The Bloomberg article cites an nameless supply that claims BBB Industries was valued at $2.7bb within the deal. Together with this, the S&P World debt score overview wrote that BBB Industries took on $1.545bb of gross debt to fund the deal which took its leverage ratio up from 6.6x to eight.6x. S&P additional states within the report that, “combined with sourcing opportunities, labor productivity, and material savings, the company should generate fiscal 2022 adjusted EBITDA margins of 19%-20%, leading to our fiscal 2022 forecast for adjusted leverage of 8x-8.5x.” Be aware that S&P World appears to be together with an issuance of $1.19bb in frequent fairness within the $1.545bb gross debt determine.

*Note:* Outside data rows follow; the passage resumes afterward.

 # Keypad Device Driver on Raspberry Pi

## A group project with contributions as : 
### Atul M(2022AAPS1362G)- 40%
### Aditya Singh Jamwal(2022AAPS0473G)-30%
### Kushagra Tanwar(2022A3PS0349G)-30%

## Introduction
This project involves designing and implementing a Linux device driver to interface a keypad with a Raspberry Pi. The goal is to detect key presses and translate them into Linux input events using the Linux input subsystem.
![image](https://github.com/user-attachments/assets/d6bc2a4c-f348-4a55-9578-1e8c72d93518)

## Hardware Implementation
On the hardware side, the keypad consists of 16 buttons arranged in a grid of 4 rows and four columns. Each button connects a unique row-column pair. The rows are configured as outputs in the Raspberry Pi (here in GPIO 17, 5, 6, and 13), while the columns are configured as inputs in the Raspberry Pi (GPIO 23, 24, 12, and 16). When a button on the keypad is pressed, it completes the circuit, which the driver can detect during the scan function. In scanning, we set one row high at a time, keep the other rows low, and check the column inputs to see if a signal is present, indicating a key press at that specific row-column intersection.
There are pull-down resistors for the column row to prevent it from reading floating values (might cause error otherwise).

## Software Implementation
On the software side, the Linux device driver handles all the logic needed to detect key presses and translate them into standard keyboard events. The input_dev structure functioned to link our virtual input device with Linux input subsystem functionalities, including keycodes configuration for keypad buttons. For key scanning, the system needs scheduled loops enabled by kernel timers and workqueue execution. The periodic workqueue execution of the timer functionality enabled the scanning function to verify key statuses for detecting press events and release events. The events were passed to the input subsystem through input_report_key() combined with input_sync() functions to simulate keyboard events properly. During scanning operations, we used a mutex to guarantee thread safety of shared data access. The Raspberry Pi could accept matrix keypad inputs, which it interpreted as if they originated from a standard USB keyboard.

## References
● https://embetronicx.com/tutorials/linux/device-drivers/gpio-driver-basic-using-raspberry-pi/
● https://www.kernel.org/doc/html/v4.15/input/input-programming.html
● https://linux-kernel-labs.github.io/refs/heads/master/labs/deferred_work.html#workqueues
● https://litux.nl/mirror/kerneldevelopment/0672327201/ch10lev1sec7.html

This information offers us with two equations (complete debt/EBITDA earlier than and after the deal) and two unknowns (debt and EBITDA). Fixing for the 2 unknowns results in EBITDA of $772.5mm and complete debt of $5.098bb previous to the transaction. This quantity of debt plus the $2.7bb fairness worth cited within the Bloomberg article results in an EV of $7.798bb which is nearly 10x the $772.5mm EBITDA determine I calculated above. Once more, I used to be unable to search out a lot knowledge on BBB Industries financials to verify this with, so I’m taking these estimates with a grain of salt.

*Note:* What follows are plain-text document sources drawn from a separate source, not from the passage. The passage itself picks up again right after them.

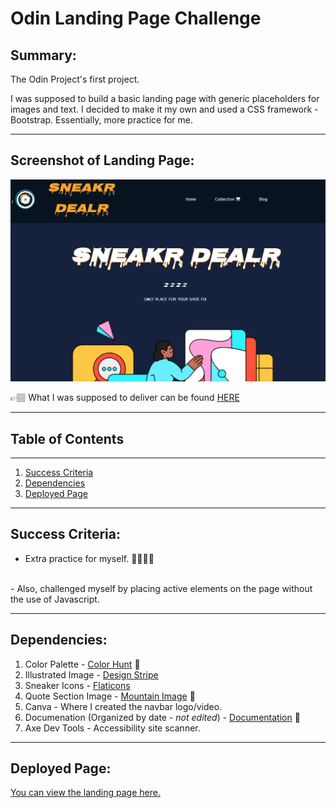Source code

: 
# Odin Landing Page Challenge

## Summary:


The Odin Project's first project. 

I was supposed to build a basic landing page with generic placeholders for images and text. I decided to make it my own and used a CSS framework - Bootstrap. Essentially, more practice for me.

***

## Screenshot of Landing Page:

![Landing Page Screenshot](/images/Screenshot.png "Landing Page Still")

👉🏽 What I was supposed to deliver can be found [HERE](https://cdn.statically.io/gh/TheOdinProject/curriculum/81a5d553f4073e593d23a6ab00d50eef8620796d/foundations/html_css/project/imgs/01.png)

***

## Table of Contents
***
1. [Success Criteria](#SuccessCriteria)
2. [Dependencies](#Dependencies)
3. [Deployed Page](#DeployedPage)

***

## Success Criteria:

- Extra practice for myself. 🤷🏽‍♂️🎉  
<br>
- Also, challenged myself by placing active elements on the page without the use of Javascript. 

***

## Dependencies:

1. Color Palette - [Color Hunt](https://colorhunt.co/) 🎨
2. Illustrated Image - [Design Stripe](https://designstripe.com/)
3. Sneaker Icons - [Flaticons](https://www.flaticon.com/)
4. Quote Section Image - [Mountain Image](https://www.pexels.com/photo/gray-and-brown-mountain-417173/) 📸
5. Canva - Where I created the navbar logo/video.
6. Documenation (Organized by date - *not edited*) - [Documentation](https://www.notion.so/dediosprogramming/Odin-Landing-Page-965fd444c2554ceea97a1d20bce50e99) 📝
7. Axe Dev Tools - Accessibility site scanner. 

***

## Deployed Page:

[You can view the landing page here.](https://1dedios.github.io/odin-landing-page/)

I don’t count on MPAA must be valued with an EV/EBITDA ratio of 10 given BBB Industries’ bigger scale and better margins (20% adjusted EBITDA margins in line with S&P World in comparison with about 13% for MPAA), nonetheless this comparable offers some indicator that MPAA trades at a low valuation and has excessive upside if the curiosity expense difficulty goes away with decrease rates of interest, or if administration is ready to scale back debt via its initiatives to neutralize working capital.

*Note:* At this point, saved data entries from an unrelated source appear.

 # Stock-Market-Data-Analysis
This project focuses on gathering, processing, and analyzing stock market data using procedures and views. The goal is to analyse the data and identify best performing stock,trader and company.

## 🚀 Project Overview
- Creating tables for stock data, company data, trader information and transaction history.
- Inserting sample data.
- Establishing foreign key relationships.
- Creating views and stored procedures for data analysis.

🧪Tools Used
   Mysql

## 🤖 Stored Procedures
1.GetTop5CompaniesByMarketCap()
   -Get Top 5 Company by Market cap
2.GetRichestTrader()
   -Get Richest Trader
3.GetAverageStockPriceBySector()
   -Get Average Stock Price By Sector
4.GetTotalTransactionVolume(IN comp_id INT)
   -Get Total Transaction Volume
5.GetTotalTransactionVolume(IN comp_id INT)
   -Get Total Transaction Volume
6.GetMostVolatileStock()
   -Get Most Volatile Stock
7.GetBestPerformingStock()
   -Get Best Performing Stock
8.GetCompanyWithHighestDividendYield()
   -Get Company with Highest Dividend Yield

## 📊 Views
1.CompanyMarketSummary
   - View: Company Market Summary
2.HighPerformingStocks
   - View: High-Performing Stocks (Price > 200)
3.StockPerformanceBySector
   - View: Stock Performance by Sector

Beneath is an illustrative mannequin which exhibits a bullish consequence if development continues and MPA is ready to generate money to cut back debt over the following few years. With a 5x EBITDA a number of on FY2025 EBITDA, and $200mm of internet debt, I see a reputable case for the inventory to commerce at round $8.25, offering stable upside from present ranges.
This valuation is additional supported by open market purchases of the inventory by insiders over the previous 12 months and as lately as one month in the past at costs larger than present costs.
Dangers
If rates of interest stay elevated for an extended time frame, or in the event that they proceed to rise from present ranges, MPA’s earnings will proceed to endure. It will proceed to justify a low a number of and should create the necessity for MPA to difficulty debt. This sadly makes an funding in MPA a little bit of a wager on rates of interest, which can be a irritating consequence if enterprise fundamentals proceed to enhance. MPA additionally has identified accounting complexities resulting from core accounting in its remanufacturing enterprise. I’m selecting to not contact on this intimately because it has been properly coated previously, and I believe the end result for the inventory received’t be determined by this accounting. Nonetheless, there are dangers that monetary outcomes could must be restated resulting from accounting points.
MPAA can be a comparatively illiquid inventory. The inventory trades on common, lower than $500,000 of quantity per day which can make it tough to promote a place with out bringing the worth of the inventory down. If an investor could have a have to promote the inventory rapidly for any purpose, it will be finest to not put money into MPAA in any respect.